Show that the general solution of the differential equation $\frac{dy}{dx} + \frac{y^{2}+y+1}{x^{2}+x+1} = 0$ is given by $(x+y+1) = A(1-x-y-2xy)$,where $A$ is a parameter.

Given differential equation: $\frac{dy}{dx} + \frac{y^{2}+y+1}{x^{2}+x+1} = 0$
Separating the variables,we get: $\frac{dy}{y^{2}+y+1} = -\frac{dx}{x^{2}+x+1}$
$\Rightarrow \frac{dy}{y^{2}+y+1} + \frac{dx}{x^{2}+x+1} = 0$
Integrating both sides: $\int \frac{dy}{(y+\frac{1}{2})^{2} + (\frac{\sqrt{3}}{2})^{2}} + \int \frac{dx}{(x+\frac{1}{2})^{2} + (\frac{\sqrt{3}}{2})^{2}} = C$
Using the formula $\int \frac{du}{u^{2}+a^{2}} = \frac{1}{a} \tan^{-1}(\frac{u}{a}) + C$,we get:
$\frac{2}{\sqrt{3}} \tan^{-1}(\frac{2y+1}{\sqrt{3}}) + \frac{2}{\sqrt{3}} \tan^{-1}(\frac{2x+1}{\sqrt{3}}) = C$
$\Rightarrow \tan^{-1}(\frac{2y+1}{\sqrt{3}}) + \tan^{-1}(\frac{2x+1}{\sqrt{3}}) = \frac{\sqrt{3}C}{2} = K$ (where $K$ is a constant)

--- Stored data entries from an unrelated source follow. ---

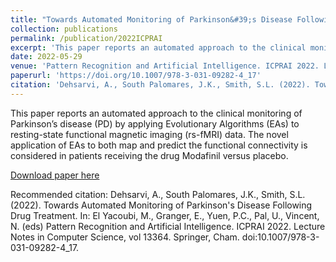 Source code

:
 ```yaml
---
title: "Towards Automated Monitoring of Parkinson&#39;s Disease Following Drug Treatment"
collection: publications
permalink: /publication/2022ICPRAI
excerpt: 'This paper reports an automated approach to the clinical monitoring of Parkinson&#39;s disease (PD) by applying Evolutionary Algorithms (EAs) to resting-state functional magnetic imaging (rs-fMRI) data.'
date: 2022-05-29
venue: 'Pattern Recognition and Artificial Intelligence. ICPRAI 2022. Lecture Notes in Computer Science, vol 13364. Springer, Cham.'
paperurl: 'https://doi.org/10.1007/978-3-031-09282-4_17'
citation: 'Dehsarvi, A., South Palomares, J.K., Smith, S.L. (2022). Towards Automated Monitoring of Parkinson&#39;s Disease Following Drug Treatment. In: El Yacoubi, M., Granger, E., Yuen, P.C., Pal, U., Vincent, N. (eds) Pattern Recognition and Artificial Intelligence. ICPRAI 2022. Lecture Notes in Computer Science, vol 13364. Springer, Cham. doi: 10.1007/978-3-031-09282-4_17.'
--- 
```


This paper reports an automated approach to the clinical monitoring of Parkinson’s disease (PD) by applying Evolutionary Algorithms (EAs) to resting-state functional magnetic imaging (rs-fMRI) data. The novel application of EAs to both map and predict the functional connectivity is considered in patients receiving the drug Modafinil versus placebo.

[Download paper here](https://doi.org/10.1007/978-3-031-09282-4_17)

Recommended citation: Dehsarvi, A., South Palomares, J.K., Smith, S.L. (2022). Towards Automated Monitoring of Parkinson&#39;s Disease Following Drug Treatment. In: El Yacoubi, M., Granger, E., Yuen, P.C., Pal, U., Vincent, N. (eds) Pattern Recognition and Artificial Intelligence. ICPRAI 2022. Lecture Notes in Computer Science, vol 13364. Springer, Cham. doi:10.1007/978-3-031-09282-4_17.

Taking $\tan$ on both sides and using $\tan(A+B) = \frac{\tan A + \tan B}{1 - \tan A \tan B}$:
$\frac{\frac{2y+1}{\sqrt{3}} + \frac{2x+1}{\sqrt{3}}}{1 - (\frac{2y+1}{\sqrt{3}})(\frac{2x+1}{\sqrt{3}})} = \tan K = A'$
$\Rightarrow \frac{2x+2y+2}{\sqrt{3}} = A'(1 - \frac{4xy+2x+2y+1}{3})$
$\Rightarrow \frac{2(x+y+1)}{\sqrt{3}} = A'(\frac{3-4xy-2x-2y-1}{3}) = A'(\frac{2-2x-2y-4xy}{3})$
$\Rightarrow x+y+1 = A(1-x-y-2xy)$,where $A$ is a new constant.